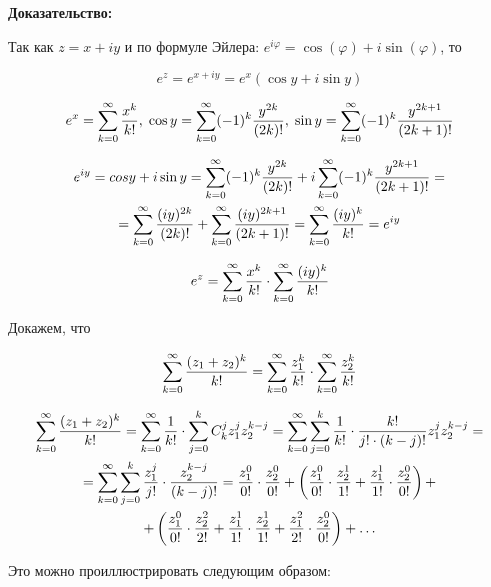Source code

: \textbf{Доказательство:}

Так как $z = x + iy$ и по формуле Эйлера: $e^{i \varphi} = \cos(\varphi) + i \sin(\varphi)$, то 

$$
e^z = e^{x + iy} = e^x \left( \cos y + i \sin y \right)
$$

$$
e^x = \sum^{\infty}_{k = 0} \frac{x^k}{k!}, \; \cos y = \sum^{\infty}_{k = 0} (-1)^k \frac{y^{2k}}{(2k)!}, \; \sin y = \sum^{\infty}_{k = 0} (-1)^k \frac{y^{2k + 1}}{(2k + 1)!}
$$

\begin{multline*}
e^{iy} = cos y + i \sin y = \sum^{\infty}_{k = 0} (-1)^k \frac{y^{2k}}{(2k)!} + i \sum^{\infty}_{k = 0} (-1)^k \frac{y^{2k + 1}}{(2k + 1)!} =  \\ = \sum^{\infty}_{k = 0} \frac{(iy)^{2k}}{(2k)!} + \sum^{\infty}_{k = 0} \frac{(iy)^{2k + 1}}{(2k + 1)!} = \sum^{\infty}_{k = 0} \frac{(iy)^{k}}{k!} = e^{iy}
\end{multline*}

$$
e^z = \sum^{\infty}_{k = 0} \frac{x^k}{k!} \cdot \sum^{\infty}_{k = 0} \frac{(iy)^{k}}{k!}
$$

Докажем, что

$$
\sum^{\infty}_{k = 0} \frac{(z_1 + z_2)^k}{k!} = \sum^{\infty}_{k = 0} \frac{z_1^k}{k!} \cdot \sum^{\infty}_{k = 0} \frac{z_2^k}{k!}
$$

\begin{multline*}
\sum^{\infty}_{k = 0} \frac{(z_1 + z_2)^k}{k!} = \sum^{\infty}_{k = 0} \frac{1}{k!} \cdot \sum_{j = 0}^k C_k^j z_1^j z_2^{k - j} = \sum^{\infty}_{k = 0}  \sum_{j = 0}^k \frac{1}{k!} \cdot \frac{k!}{j! \cdot (k - j)!} z_1^j z_2^{k - j} = \\ = \sum^{\infty}_{k = 0}  \sum_{j = 0}^k \frac{z_1^j}{j!} \cdot \frac{z_2^{k - j}}{(k - j)!} = \frac{z_1^0}{0!} \cdot \frac{z_2^0}{0!} + \left(\frac{z_1^0}{0!} \cdot \frac{z_2^1}{1!} + \frac{z_1^1}{1!} \cdot \frac{z_2^0}{0!} \right) + \\ + \left( \frac{z_1^0}{0!} \cdot \frac{z_2^2}{2!} + \frac{z_1^1}{1!} \cdot \frac{z_2^1}{1!} + \frac{z_1^2}{2!} \cdot \frac{z_2^0}{0!} \right) + \ldots
\end{multline*}

Это можно проиллюстрировать следующим образом:

\begin{table}[h!]
\centering
{}
\end{table}

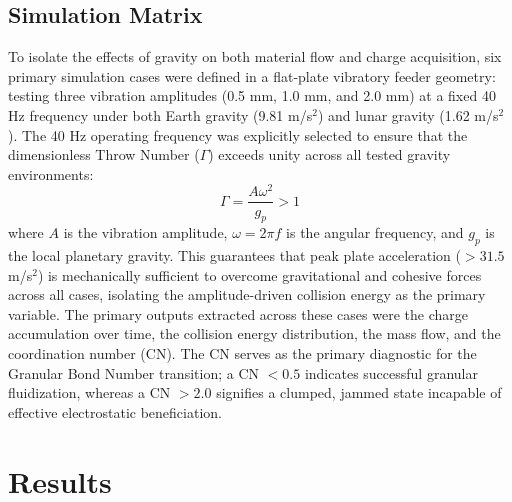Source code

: \documentclass[preprint,12pt,authoryear]{elsarticle}
\begin{document}
\subsection{Simulation Matrix}
To isolate the effects of gravity on both material flow and charge acquisition, six primary simulation cases were defined in a flat-plate vibratory feeder geometry: testing three vibration amplitudes (0.5 mm, 1.0 mm, and 2.0 mm) at a fixed 40 Hz frequency under both Earth gravity (9.81 m/s$^2$) and lunar gravity (1.62 m/s$^2$). The 40 Hz operating frequency was explicitly selected to ensure that the dimensionless Throw Number ($\Gamma$) exceeds unity across all tested gravity environments:
\begin{equation}
\Gamma = \frac{A \omega^2}{g_p} > 1
\end{equation}
where $A$ is the vibration amplitude, $\omega = 2\pi f$ is the angular frequency, and $g_p$ is the local planetary gravity. This guarantees that peak plate acceleration ($> 31.5$ m/s$^2$) is mechanically sufficient to overcome gravitational and cohesive forces across all cases, isolating the amplitude-driven collision energy as the primary variable. The primary outputs extracted across these cases were the charge accumulation over time, the collision energy distribution, the mass flow, and the coordination number (CN). The CN serves as the primary diagnostic for the Granular Bond Number transition; a CN $< 0.5$ indicates successful granular fluidization, whereas a CN $> 2.0$ signifies a clumped, jammed state incapable of effective electrostatic beneficiation.

\section{Results}
\label{sec:results}
\end{document}
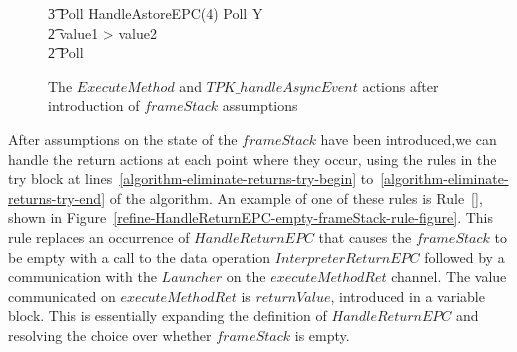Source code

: \begin{figure}[t!]
\begin{circusaction}
    \t3 Poll \circseq HandleAstoreEPC(4) \circseq Poll \circseq Y \\
    \t2 {} \circelse value1 > value2 \circthen \Skip \\
    \t2 \circfi \circseq Poll
  \end{circusaction}
  \caption{The $ExecuteMethod$ and $TPK\_handleAsyncEvent$ actions
    after introduction of $frameStack$ assumptions}
  \label{efs-return-assumption-distribution-figure}
\end{figure}

After assumptions on the state of the $frameStack$ have been
introduced,we can handle the return actions at each point where they
occur, using the rules in the try block at
lines~\ref{algorithm-eliminate-returns-try-begin}
to~\ref{algorithm-eliminate-returns-try-end} of the algorithm.
An example of one of these rules is
Rule~[], shown
in Figure~\ref{refine-HandleReturnEPC-empty-frameStack-rule-figure}.
This rule replaces an occurrence of $HandleReturnEPC$ that causes the
$frameStack$ to be empty with a call to the data operation
$InterpreterReturnEPC$ followed by a communication with the $Launcher$
on the $executeMethodRet$ channel.
The value communicated on $executeMethodRet$ is $returnValue$,
introduced in a variable block.
This is essentially expanding the definition of $HandleReturnEPC$ and
resolving the choice over whether $frameStack$ is empty.

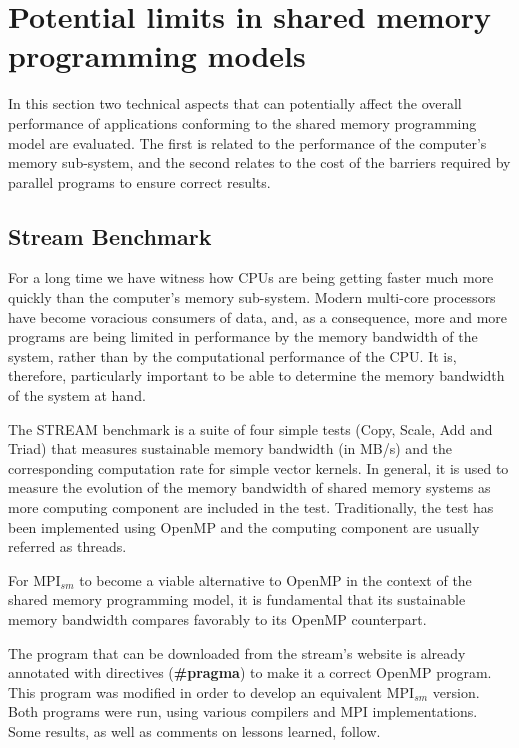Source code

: \section{Potential limits in shared memory programming models} \label{potentialLimits}

In this section two technical aspects that can potentially affect the overall performance of applications conforming to the shared memory programming model are evaluated. The first is related to the performance of the computer's memory sub-system, and the second relates to the cost of the barriers required by parallel programs to ensure correct results.


\subsection*{Stream Benchmark}

For a long time we have witness how CPUs are being getting faster much more quickly than the computer's memory sub-system. Modern multi-core processors have become voracious consumers of data, and, as a consequence, more and more programs are being limited in performance by the memory bandwidth of the system, rather than by the computational performance of the CPU\cite{McCalpin2007}. It is, therefore, particularly important to be able to determine the memory bandwidth of the system at hand. 

\medskip


The STREAM benchmark\cite{McCalpin2007} is a suite of four simple tests (Copy, Scale, Add and Triad) that measures sustainable memory bandwidth (in MB/s) and the corresponding computation rate for simple vector kernels. In general, it is used to measure the evolution of the memory bandwidth of shared memory systems as more computing component are included in the test. Traditionally, the test has been implemented using OpenMP and the computing component are usually referred as threads.

\medskip

For MPI$_{sm}$ to become a viable alternative to OpenMP in the context of the shared memory programming model, it is fundamental that its sustainable memory bandwidth compares favorably to its OpenMP counterpart.

\medskip

The program that can be downloaded from the stream's website \cite{McCalpin2007} is already annotated with directives (\textbf{\#pragma}) to make it a correct OpenMP program. This program was modified in order to develop an equivalent  MPI$_{sm}$ version. Both programs were run, using various compilers and MPI implementations. Some results, as well as comments on lessons learned, follow.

============================================================

=== REQUIRED WORK ===
Leaving each picture behind, please give again exactly the lines above from the one with "Poll \circseq Y \\" through the one with "In this section", both included, and no others.

=== EXERCISE RESULT ===
    \t3 Poll \circseq HandleAstoreEPC(4) \circseq Poll \circseq Y \\
    \t2 {} \circelse value1 > value2 \circthen \Skip \\
    \t2 \circfi \circseq Poll
  \end{circusaction}
  \caption{The $ExecuteMethod$ and $TPK\_handleAsyncEvent$ actions
    after introduction of $frameStack$ assumptions}
  \label{efs-return-assumption-distribution-figure}
\end{figure}

After assumptions on the state of the $frameStack$ have been
introduced,we can handle the return actions at each point where they
occur, using the rules in the try block at
lines~\ref{algorithm-eliminate-returns-try-begin}
to~\ref{algorithm-eliminate-returns-try-end} of the algorithm.
An example of one of these rules is
Rule~[], shown
in Figure~\ref{refine-HandleReturnEPC-empty-frameStack-rule-figure}.
This rule replaces an occurrence of $HandleReturnEPC$ that causes the
$frameStack$ to be empty with a call to the data operation
$InterpreterReturnEPC$ followed by a communication with the $Launcher$
on the $executeMethodRet$ channel.
The value communicated on $executeMethodRet$ is $returnValue$,
introduced in a variable block.
This is essentially expanding the definition of $HandleReturnEPC$ and
resolving the choice over whether $frameStack$ is empty.

Source code

: \section{Potential limits in shared memory programming models} \label{potentialLimits}

In this section two technical aspects that can potentially affect the overall performance of applications conforming to the shared memory programming model are evaluated. The first is related to the performance of the computer's memory sub-system, and the second relates to the cost of the barriers required by parallel programs to ensure correct results.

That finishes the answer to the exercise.